I suppose linux does things differently too

**vladislavbelov** · December 6, 2021

22 hours ago, nwtour said:

This 2.5 percent is offset by more efficient indexing in the file system.

If you change instead of reading - for access to file meta-information, then the file system will play out the time saved due to defragmentation

There is also a file system sector size which affects alignment of files (it's usually 4KiB on Windows).

I've tested on Windows few file sizes with 2 mods with the same list of files: unpacked and packed.

File size 480 bytes, unpacked costs +972% reading time than packed (total read ~4MiB).
File size 2333 bytes, unpacked costs +690% reading time than packed (total read ~80MiB).
File size 111333 bytes, unpacked costs +9.7% reading time than packed (total read ~1GiB).
File size 521111 bytes, unpacked costs -32% reading time than packed (total read ~1GiB).

nwtour · December 6, 2021

1 hour ago, vladislavbelov said:

File size 480 bytes, unpacked costs +972% reading time than packed (total read ~4MiB).

File size 2333 bytes, unpacked costs +690% reading time than packed (total read ~80MiB).

File size 111333 bytes, unpacked costs +9.7% reading time than packed (total read ~1GiB).

File size 521111 bytes, unpacked costs -32% reading time than packed (total read ~1GiB).

On a hard disk with a cache of 128 megabytes (WDC WD2005FBYZ), multi reading of 4 megabytes from from one file is very cheap compared to random files in the file system

If this was meant as a "contiguous memory", then I agree

Edited December 6, 2021 by nwtour

**vladislavbelov** · December 6, 2021

31 minutes ago, nwtour said:

On a hard disk with a cache of 128 megabytes (WDC WD2005FBYZ), multi reading of 4 megabytes from from one file is very cheap compared to random files in the file system

If this was meant as a "contiguous memory", then I agree

4MiB are read in both cases: a) for unpacked they are read in a random order file by file with 480 bytes each b) for packed they are read in a random order from a ZIP archive file by file 480 bytes each. All tests have multiple prewarms (they read total size multiple times), so in theory I should have warm HDD caches.

Ideally I expect if I read multiple files with a total size less than a cache size then it should have similar time for unpacked and packed mods.

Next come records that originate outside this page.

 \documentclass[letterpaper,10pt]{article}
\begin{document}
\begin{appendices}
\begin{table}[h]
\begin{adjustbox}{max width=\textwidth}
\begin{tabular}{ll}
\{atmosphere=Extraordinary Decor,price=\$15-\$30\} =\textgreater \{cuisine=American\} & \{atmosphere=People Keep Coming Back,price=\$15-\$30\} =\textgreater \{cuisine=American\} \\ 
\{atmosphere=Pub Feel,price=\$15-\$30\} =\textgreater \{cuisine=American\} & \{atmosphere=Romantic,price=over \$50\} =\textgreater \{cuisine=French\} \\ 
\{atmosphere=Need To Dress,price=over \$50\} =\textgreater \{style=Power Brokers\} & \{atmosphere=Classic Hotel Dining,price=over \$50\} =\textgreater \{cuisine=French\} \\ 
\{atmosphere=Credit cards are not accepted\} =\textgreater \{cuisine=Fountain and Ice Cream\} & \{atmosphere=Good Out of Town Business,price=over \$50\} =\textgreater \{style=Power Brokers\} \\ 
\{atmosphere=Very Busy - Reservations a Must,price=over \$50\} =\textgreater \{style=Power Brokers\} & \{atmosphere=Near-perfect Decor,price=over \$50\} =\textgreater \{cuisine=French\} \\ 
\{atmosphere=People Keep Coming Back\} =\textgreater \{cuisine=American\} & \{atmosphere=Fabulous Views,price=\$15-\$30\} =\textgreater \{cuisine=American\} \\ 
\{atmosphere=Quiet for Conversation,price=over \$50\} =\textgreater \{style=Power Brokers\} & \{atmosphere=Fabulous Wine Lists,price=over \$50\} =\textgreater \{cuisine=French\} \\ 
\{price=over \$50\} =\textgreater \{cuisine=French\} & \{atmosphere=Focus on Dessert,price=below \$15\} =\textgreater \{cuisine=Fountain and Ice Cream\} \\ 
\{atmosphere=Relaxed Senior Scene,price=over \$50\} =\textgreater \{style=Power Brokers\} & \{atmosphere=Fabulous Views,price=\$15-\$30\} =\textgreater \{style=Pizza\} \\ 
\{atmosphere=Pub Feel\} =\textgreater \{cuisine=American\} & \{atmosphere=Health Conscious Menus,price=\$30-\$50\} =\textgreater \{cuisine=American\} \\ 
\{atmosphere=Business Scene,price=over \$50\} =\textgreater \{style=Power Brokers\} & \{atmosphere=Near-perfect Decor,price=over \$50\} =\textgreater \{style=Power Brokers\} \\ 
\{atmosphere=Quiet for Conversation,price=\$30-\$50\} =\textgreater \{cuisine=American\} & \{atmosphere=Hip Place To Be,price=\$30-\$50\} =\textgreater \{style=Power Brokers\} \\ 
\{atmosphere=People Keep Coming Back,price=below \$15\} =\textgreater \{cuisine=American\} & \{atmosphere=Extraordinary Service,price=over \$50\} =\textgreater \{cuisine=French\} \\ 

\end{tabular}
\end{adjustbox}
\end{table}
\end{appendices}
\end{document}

But as I mentioned a file system has own meta information and alignment which might increase a "reading cost" of small files.

nwtour · December 6, 2021

1 hour ago, vladislavbelov said:

4MiB are read in both cases: a) for unpacked they are read in a random order file by file with 480 bytes each b) for packed they are read in a random order from a ZIP archive file by file 480 bytes each. All tests have multiple prewarms (they read total size multiple times), so in theory I should have warm HDD caches.

Ideally I expect if I read multiple files with a total size less than a cache size then it should have similar time for unpacked and packed mods.

But as I mentioned a file system has own meta information and alignment which might increase a "reading cost" of small files.

There is a disk cache - it works with very high speed It loads the data around the requested seek()/read() system calls. This allows you to load it completely to the cache in case of requests to one file and receive data at the SATA-2 interface speed. https://www.alphr.com/what-is-hard-drive-cache/ (Block Reading Ahead and Behind)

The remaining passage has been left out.